= Loy (spade) =

Old Irish ploughing tool

Loy (spade)

A loy is an early Irish spade with a long heavy handle made of ash, a narrow steel plate on the face and a single footrest. The word loy comes from the Irish word láí (Old Irish láige, Proto-Celtic *laginā), which means "spade". It was used for manual ploughing prior to and during the Great Famine.

==Construction==
The loy is a narrow spade with a blade about 14 in long by 3 in wide and bent with a handle 5 to 6 ft long. The handle is normally made of ash. The blade has a single step for use with the right or left foot.

==Ridging using the loy==
The loy was traditionally used for cultivating the potato.
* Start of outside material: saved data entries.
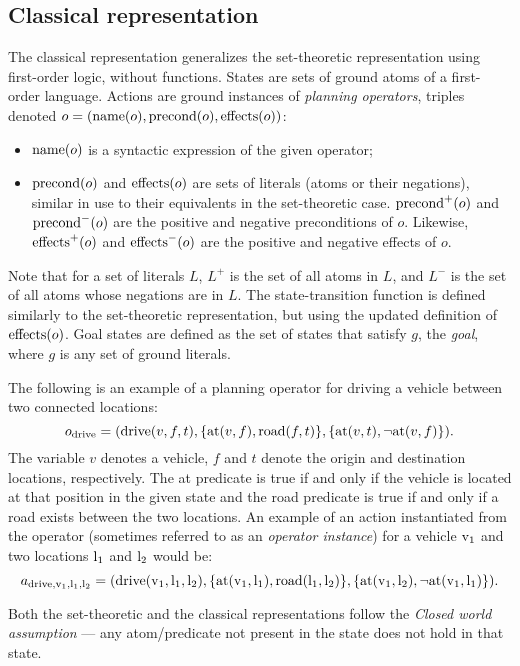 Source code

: \subsection{Classical representation}

The classical representation generalizes the set-theoretic representation using first-order logic,
without functions.
States are sets of ground atoms of a first-order language.
Actions are ground instances of \textit{planning operators},
triples denoted $o = (\operatorname{\textrm{name}}(o), \operatorname{\textrm{precond}}(o), \operatorname{\textrm{effects}}(o))$:

\begin{itemize}
\item $\operatorname{\textrm{name}}(o)$ is a syntactic expression of the given operator;
\item $\operatorname{\textrm{precond}}(o)$ and $\operatorname{\textrm{effects}}(o)$ are sets of literals
(atoms or their negations), similar in use to their equivalents
in the set-theoretic case. $\operatorname{\textrm{precond}}^+(o)$ and $\operatorname{\textrm{precond}}^-(o)$
are the positive and negative preconditions of $o$. Likewise,
$\operatorname{\textrm{effects}}^+(o)$ and $\operatorname{\textrm{effects}}^-(o)$ are the positive and negative effects of $o$. 
\end{itemize}
Note that for a set of literals $L$, $L^+$ is the set of all atoms in $L$,
and $L^-$ is the set of all atoms whose negations are in $L$.
The state-transition function is defined similarly to the set-theoretic
representation, but using the updated definition of $\operatorname{\textrm{effects}}(o)$.
Goal states are defined as the set of states that satisfy $g$,
the \textit{goal}, where $g$ is any set of ground literals.

The following is an example of a planning operator for driving a vehicle between two connected locations:
$$o_{\textrm{drive}} = (\textrm{drive}(v, f, t), \{\textrm{at}(v, f), \textrm{road}(f, t)\}, \{\textrm{at}(v, t), \neg \textrm{at}(v, f)\}).$$
The variable $v$ denotes a vehicle, $f$ and $t$ denote the origin and destination locations, respectively. The at predicate is true if and only if the vehicle is located at that position in the given state and the road predicate
is true if and only if a road exists between the two locations.
An example of an action instantiated from the operator (sometimes referred to as an \textit{operator instance})
for a vehicle $\textrm{v}_1$ and two locations $\textrm{l}_1$ and $\textrm{l}_2$ would be:
$$a_{\textrm{drive}, \textrm{v}_1, \textrm{l}_1, \textrm{l}_2} = (\textrm{drive}(\textrm{v}_1, \textrm{l}_1, \textrm{l}_2), \{\textrm{at}(\textrm{v}_1, \textrm{l}_1),
\textrm{road}(\textrm{l}_1, \textrm{l}_2)\}, \{\textrm{at}(\textrm{v}_1, \textrm{l}_2), \neg \textrm{at}(\textrm{v}_1, \textrm{l}_1)\}).$$


Both the set-theoretic and the classical representations follow the \textit{Closed world assumption} --- any atom/predicate not present in the state does not hold in that state.

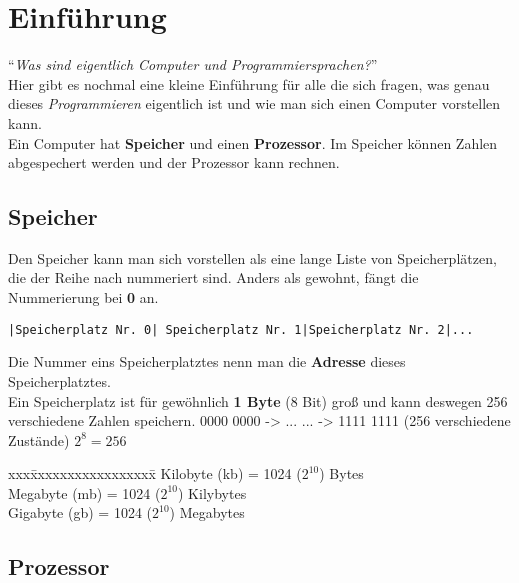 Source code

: \documentclass[c_worksheet.tex]{subfiles}
\begin{document}
\chapter{Einführung}

``\textit{Was sind eigentlich Computer und Programmiersprachen?}''\\
Hier gibt es nochmal eine kleine Einführung für alle die sich fragen, was genau dieses \textit{Programmieren} eigentlich ist und wie man sich einen Computer vorstellen kann.\\

Ein Computer hat \textbf{Speicher} und einen \textbf{Prozessor}. Im Speicher können Zahlen abgespechert werden und der Prozessor kann rechnen. \\

\section{Speicher}

Den Speicher kann man sich vorstellen als eine lange Liste von Speicherplätzen, die der Reihe nach nummeriert sind. Anders als gewohnt, fängt die Nummerierung bei \textbf{0} an. \\

\begin{lstlisting}[numbers=none, backgroundcolor=\color{lightgray}, frame=lrtb]
|Speicherplatz Nr. 0| Speicherplatz Nr. 1|Speicherplatz Nr. 2|...
\end{lstlisting}

\vspace{3pt}
Die Nummer eins Speicherplatztes nenn man die \textbf{Adresse} dieses Speicherplatztes. \\
Ein Speicherplatz ist für gewöhnlich \textbf{1 Byte} (8 Bit) groß und kann deswegen 256 verschiedene Zahlen speichern.
0000 0000 -> ...  ... -> 1111 1111 (256 verschiedene Zustände) $2^8 = 256$ \\

\begin{tabbing}
xxx\=xxxxxxxxxxxxxxxxx\=  \kill
{} Kilobyte (kb) \>= 1024 ($2^{10}$) Bytes\\
 Megabyte (mb) \>= 1024 ($2^{10}$) Kilybytes\\
 Gigabyte (gb) \>= 1024 ($2^{10}$) Megabytes\\
\end{tabbing}

\newpage
\section{Prozessor}
\end{document}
In the 19th century, these were grown in a potato ridge, sometimes known as a lazy bed. Sods were turned from either side to form the ridge. This was sometimes called "copin the sods", and the sods forming the sides of the ridge were called cope sods. A sod of earth about 2 feet (60 cm) wide on each side of the intended ridge was lifted by the loy and turned over so that the grassy sides were together. Manure was spread on the ridge part first. Narrow ridges were most often made with sets of around twelve sods. Loy ploughing took place on very small farms or on very hilly ground, where horses could not work or where farmers could not afford them and were used up until the 1960s in poorer land. This suited the moist climate of Ireland as the trenches formed by turning in the sods provided drainage. It also allowed the growing of potatoes in bogs as well as on mountain slopes where no other cultivation could take place.

==Other uses==
As well as ploughing and ridgemaking, the loy was also used for lifting potatoes and digging turf. Loy digging is still a popular pastime in Ireland with a national Loy Digging Association. Loy digging is an integral part of the National Ploughing Championships.

==The loy in culture==
===Theatre===
The Playboy of the Western World by Irish playwright John Millington Synge, set in a public house in County Mayo during the early 1900s, tells the story of Christy Mahon, a young man running away from his farm. Mahon claims he killed his father by driving a loy into his head.

===Literature===
Irish writer Declan Hughes' novels centre around the detective Ed Loy, whose name is a homage to Sam Spade, the fictional character of Dashiell Hammett's The Maltese Falcon.